Many attributes in the meta-model refer to an abstract class. When we de-serialize such attributes, we need to know the concrete class at runtime, since otherwise the de-serialization algorithm would not know how to interpret the properties of the object.
For example, consider the attribute Submodel which contains instances
of SubmodelElement. When the de-serializer encounters the
property submodelElements
as an array and starts de-serializing its items, how can
it know which constructor to call to parse the item? This necessary nugget of
information is commonly called "discriminator" (e.g.,
see OpenAPI 3 specification on polymorphism).
We define the discriminator for our serialization as an additional property, modelType
, which do not correspond to any attribute in the meta-model. Every class which has one
or more descendants will have the discriminator modelType
in its definition.
When a deserializer needs to de-serialize an instance of an abstract class, it can do so
by dispatching the de-serialization to the appropriate de-serialization method based
on modelType
.
The enumerations of the meta-model are directly mapped to enumerated values in JSON schema. Each enumeration is defined separately, and we do not in-line enumerations for readability.
Enumerations which are not directly used in the schema are omitted. For example, subsets of KeyTypes are omitted since only KeyTypes is used to define value of an attribute.

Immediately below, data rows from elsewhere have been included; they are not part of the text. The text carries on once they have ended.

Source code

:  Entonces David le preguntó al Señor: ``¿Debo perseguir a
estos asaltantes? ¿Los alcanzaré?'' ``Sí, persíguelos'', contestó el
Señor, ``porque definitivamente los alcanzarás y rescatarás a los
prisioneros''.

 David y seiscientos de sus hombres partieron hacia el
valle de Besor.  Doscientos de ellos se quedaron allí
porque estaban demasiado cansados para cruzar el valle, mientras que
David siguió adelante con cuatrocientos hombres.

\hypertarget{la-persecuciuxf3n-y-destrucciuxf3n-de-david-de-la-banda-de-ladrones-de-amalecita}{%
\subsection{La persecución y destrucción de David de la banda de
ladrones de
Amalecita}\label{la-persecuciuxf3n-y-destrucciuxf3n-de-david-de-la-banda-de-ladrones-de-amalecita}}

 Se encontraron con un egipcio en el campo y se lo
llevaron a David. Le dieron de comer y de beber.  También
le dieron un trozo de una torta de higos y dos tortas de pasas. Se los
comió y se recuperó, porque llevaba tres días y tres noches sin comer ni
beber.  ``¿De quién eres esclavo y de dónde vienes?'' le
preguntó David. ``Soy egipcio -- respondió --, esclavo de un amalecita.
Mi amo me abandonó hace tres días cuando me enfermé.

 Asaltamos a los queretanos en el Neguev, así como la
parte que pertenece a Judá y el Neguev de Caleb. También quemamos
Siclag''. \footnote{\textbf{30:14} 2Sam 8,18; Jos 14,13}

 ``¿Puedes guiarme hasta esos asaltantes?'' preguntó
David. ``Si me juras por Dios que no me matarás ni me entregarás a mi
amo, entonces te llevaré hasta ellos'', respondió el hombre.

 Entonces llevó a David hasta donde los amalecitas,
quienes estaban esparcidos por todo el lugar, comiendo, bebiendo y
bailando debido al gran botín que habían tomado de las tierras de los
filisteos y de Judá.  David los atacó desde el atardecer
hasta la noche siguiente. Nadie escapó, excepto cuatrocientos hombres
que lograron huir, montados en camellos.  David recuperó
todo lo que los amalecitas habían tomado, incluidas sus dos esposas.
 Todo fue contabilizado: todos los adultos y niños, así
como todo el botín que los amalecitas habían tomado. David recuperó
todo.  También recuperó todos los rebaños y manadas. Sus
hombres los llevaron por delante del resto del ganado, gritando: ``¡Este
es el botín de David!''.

The meta-model defines data specifications in abstract (see Section 6 Predefined Data Specification Templates). However, the meta-model omits data specifications in an Environment, and data specifications are intentionally non-identifiable.
For practical applications, we need to access them somehow. Therefore, the meta-model mandates to embed them in serializations (see Section 7.2.5 Embedded Data Specifications).
We consequently embed the data specifications by adding embeddedDataSpecifications
property to the definition corresponding to HasDataSpecification, and deliberately
omit the attribute HasDataSpecification/dataSpecification
in the schema.
Examples of the JSON serializations can be found in schemas/json/examples/ folder.
The serialization to and from JSON changed over the course of different versions of the meta-model. Originally, the schema had been manually designed, where a group of authors combed "the book" and manually transcribed it to JSON schema. This was obviously error-prone as it often caused mismatches between other serializations (e.g., XML and RDF), contained inconsistencies etc.
We eventually moved over to generate the serialization schemas based on a single-point-of-truth. The current source is aas-core-meta, a domain-specific Python representation of the meta-model. The schemas are generated using aas-core-codegen, a translating tool which transpiles aas-core-meta into different schemas and other targets such as SDKs.
While this approach reduced the rate of errors significantly, it also imposed certain limits on our schema design. For example, the classes and enumerations are now programmatically mapped to JSON definitions, allowing for no exceptions. Where we could in-line some of them for better readability, we are now forced to stick with the programmatic definitions.